Q: I enlisted in the Army (Active Duty) in July of 2008 and was injured and medically retired in June of 2009. Do you know if a veteran with a 90% VA disability rating (40% disability from the Army, required for medical retirement) is entitled to the full GI Bill benefits or only partial due to the less than 2-3 years served?

A: It depends on whether your medical discharge was deemed service-connected or not. If it is service-connected, then all you had to serve was 30 continuous days after September 10, 2001 and you would get the full 36 months of entitlement at the 100% Post 9/11 GI Bill tier.

That means the VA would pay 100% of the resident tuition if you attend a public school or up to $19,198.31 per year if you attend a private school. You would also qualify for the Yellow Ribbon Program which would be valuable if you are paying out-state tuition or your private school charges more than what the VA can pay by law. The Yellow Ribbon Program would pick up most if not all of the difference. You would also get 100% of both the housing allowance authorized for the zip code of your school and the maximum book stipend of $41.67 per credit.

However if your medical discharge was not service-connected, then the most you could hope for would be 36 months of entitlement at the 50% tier level.

If you are talking about the Montgomery GI Bill, and your discharge is service-connected, then you would get up to $1,648 per month up to 36 months in education benefits. Out of this amount you would have to pay your own tuition, fees and books. If not service connected, then the best you can hope for would be one month of benefits for each month served or about 11 months.

Author Ron Kness is no longer in the service.

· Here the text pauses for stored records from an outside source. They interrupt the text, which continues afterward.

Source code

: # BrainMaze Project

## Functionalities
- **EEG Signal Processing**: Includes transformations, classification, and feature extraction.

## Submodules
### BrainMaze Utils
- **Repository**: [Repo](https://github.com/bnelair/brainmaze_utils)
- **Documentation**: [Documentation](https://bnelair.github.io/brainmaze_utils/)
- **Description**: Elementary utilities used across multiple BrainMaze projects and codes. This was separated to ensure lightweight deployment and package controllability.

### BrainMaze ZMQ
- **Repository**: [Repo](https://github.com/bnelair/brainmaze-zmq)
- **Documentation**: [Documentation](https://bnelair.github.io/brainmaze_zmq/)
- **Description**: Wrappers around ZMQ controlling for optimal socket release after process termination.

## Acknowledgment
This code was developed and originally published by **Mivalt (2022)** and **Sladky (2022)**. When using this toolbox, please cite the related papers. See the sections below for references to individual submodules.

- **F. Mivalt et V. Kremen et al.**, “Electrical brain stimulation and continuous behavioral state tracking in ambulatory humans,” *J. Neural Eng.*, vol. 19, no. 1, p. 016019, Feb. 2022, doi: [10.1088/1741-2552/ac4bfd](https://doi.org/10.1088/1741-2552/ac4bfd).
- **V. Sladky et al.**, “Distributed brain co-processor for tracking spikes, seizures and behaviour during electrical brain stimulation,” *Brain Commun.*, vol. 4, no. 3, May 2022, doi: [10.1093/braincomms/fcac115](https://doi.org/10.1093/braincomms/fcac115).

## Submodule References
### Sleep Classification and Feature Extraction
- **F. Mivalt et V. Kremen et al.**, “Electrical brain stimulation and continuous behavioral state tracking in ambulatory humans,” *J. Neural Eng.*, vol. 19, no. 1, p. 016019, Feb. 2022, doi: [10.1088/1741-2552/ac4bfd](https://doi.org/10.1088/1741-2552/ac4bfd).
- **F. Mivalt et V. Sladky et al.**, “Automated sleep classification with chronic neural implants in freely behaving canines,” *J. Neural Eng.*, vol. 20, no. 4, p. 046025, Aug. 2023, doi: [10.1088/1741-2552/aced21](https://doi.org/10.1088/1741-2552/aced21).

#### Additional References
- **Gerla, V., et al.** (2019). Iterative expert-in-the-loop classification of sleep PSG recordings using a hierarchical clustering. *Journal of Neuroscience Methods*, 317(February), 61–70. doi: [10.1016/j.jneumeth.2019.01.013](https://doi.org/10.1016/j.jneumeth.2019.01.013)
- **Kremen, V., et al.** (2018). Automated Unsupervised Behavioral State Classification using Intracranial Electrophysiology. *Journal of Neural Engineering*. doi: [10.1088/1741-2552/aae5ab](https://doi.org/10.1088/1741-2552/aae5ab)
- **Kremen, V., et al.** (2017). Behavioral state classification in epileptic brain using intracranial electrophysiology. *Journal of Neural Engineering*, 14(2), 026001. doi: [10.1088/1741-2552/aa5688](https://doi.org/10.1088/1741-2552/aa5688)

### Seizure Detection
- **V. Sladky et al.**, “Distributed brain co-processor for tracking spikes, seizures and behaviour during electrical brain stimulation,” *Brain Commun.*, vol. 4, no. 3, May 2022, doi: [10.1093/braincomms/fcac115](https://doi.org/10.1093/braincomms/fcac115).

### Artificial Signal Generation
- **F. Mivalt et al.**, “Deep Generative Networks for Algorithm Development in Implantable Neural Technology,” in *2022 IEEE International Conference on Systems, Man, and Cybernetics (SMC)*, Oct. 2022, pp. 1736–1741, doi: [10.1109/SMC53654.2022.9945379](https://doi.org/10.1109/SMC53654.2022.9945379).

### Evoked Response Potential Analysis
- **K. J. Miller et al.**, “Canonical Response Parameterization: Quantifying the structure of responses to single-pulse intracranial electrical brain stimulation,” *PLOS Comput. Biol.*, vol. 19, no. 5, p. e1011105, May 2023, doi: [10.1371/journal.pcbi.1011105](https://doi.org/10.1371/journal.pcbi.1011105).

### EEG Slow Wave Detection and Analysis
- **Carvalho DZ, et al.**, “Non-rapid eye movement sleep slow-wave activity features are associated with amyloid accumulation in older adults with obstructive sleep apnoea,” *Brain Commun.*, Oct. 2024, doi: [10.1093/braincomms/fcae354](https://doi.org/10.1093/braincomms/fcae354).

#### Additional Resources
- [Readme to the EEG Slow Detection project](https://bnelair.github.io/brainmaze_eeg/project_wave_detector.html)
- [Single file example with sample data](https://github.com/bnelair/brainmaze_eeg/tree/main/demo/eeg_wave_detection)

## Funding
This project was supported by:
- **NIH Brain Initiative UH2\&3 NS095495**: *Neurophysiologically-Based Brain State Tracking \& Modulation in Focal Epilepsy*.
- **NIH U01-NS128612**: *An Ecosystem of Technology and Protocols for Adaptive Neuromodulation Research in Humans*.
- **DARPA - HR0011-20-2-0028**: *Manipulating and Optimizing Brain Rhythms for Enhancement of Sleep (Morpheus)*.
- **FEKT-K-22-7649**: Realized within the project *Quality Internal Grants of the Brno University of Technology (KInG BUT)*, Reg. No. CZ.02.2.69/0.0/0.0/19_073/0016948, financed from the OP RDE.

Q: I am doing on-line courses at American Military University which I would love to do to get my degree. I am about to retire and I am living right now in Kentucky. I am looking at taking a couple of classes in the bluegrass also (face-to-face) to work on my degree plan. Will I be able to get my BAH if I am attending two different institutions and will be courses be paid for with the Post 9/11 GI Bill. Thanks!

A: Yes you would be able to get your Post 9/11 GI Bill Monthly Housing Allowance (NOT BAH) and yes classes at both institution would be paid for with the Post 9/11 GI Bill – but only if you go about it the correct way.

First, check with AMU as far as if they will let you take classes on campus at your school in Kentucky. Why is that important? For two reasons. First they have to approve the classes you are going to take in Kentucky as they are the one that have to credit your degree plan with the Kentucky credits. Second, if they do not approve the classes or will not accept the credits, then the VA would not pay for the Kentucky classes.

Here’s how it works when taking classes at two schools. The school issuing your degree (AMU) is called the parent school; the other school (the one in Kentucky) the secondary school. Your parent school has to approve the classes you want to take in Kentucky. If they will not approve any classes, the process stops there.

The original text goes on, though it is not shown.